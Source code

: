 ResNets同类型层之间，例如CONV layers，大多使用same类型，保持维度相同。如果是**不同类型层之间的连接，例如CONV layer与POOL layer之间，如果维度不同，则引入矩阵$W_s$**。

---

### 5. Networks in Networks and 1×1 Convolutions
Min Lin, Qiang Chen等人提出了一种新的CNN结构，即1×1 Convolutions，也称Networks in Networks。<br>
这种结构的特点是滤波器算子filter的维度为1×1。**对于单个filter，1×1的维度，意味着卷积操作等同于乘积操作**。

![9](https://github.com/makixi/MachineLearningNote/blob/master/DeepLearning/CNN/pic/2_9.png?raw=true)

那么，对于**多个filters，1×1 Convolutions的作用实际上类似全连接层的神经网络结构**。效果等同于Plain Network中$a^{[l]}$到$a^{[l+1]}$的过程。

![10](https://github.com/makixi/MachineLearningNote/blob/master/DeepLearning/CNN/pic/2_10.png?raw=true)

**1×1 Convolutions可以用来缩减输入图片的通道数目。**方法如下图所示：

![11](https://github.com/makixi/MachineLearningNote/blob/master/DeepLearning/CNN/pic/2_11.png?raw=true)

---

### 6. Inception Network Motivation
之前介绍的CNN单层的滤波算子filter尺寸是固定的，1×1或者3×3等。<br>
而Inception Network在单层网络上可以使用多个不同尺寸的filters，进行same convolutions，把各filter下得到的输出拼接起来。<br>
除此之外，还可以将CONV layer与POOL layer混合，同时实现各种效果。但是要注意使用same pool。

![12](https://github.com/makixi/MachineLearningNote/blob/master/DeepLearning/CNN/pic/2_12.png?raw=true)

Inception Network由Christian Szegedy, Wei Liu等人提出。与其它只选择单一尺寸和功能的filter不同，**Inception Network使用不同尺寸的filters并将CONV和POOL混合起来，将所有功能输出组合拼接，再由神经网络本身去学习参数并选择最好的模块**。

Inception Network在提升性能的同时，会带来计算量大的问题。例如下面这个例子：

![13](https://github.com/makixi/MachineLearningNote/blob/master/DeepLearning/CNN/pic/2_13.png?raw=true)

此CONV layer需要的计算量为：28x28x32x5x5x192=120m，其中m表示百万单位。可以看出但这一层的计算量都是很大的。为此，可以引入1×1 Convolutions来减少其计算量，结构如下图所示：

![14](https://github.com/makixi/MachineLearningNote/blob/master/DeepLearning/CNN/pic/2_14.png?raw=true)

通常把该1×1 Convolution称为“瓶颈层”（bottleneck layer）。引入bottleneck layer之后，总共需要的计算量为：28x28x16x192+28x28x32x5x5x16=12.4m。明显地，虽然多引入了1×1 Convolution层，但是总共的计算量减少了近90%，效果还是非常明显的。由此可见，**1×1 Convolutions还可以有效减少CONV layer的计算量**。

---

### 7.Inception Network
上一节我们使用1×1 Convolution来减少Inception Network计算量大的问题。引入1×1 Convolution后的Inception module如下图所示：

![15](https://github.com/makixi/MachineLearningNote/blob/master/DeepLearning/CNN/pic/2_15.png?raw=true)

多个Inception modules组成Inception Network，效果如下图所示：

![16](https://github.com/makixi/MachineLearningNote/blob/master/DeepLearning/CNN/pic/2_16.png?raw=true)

▶ [Try it]
Provide the number of lines in the preceding entries that include the string "blob", with no other words.

▶ [Output]
8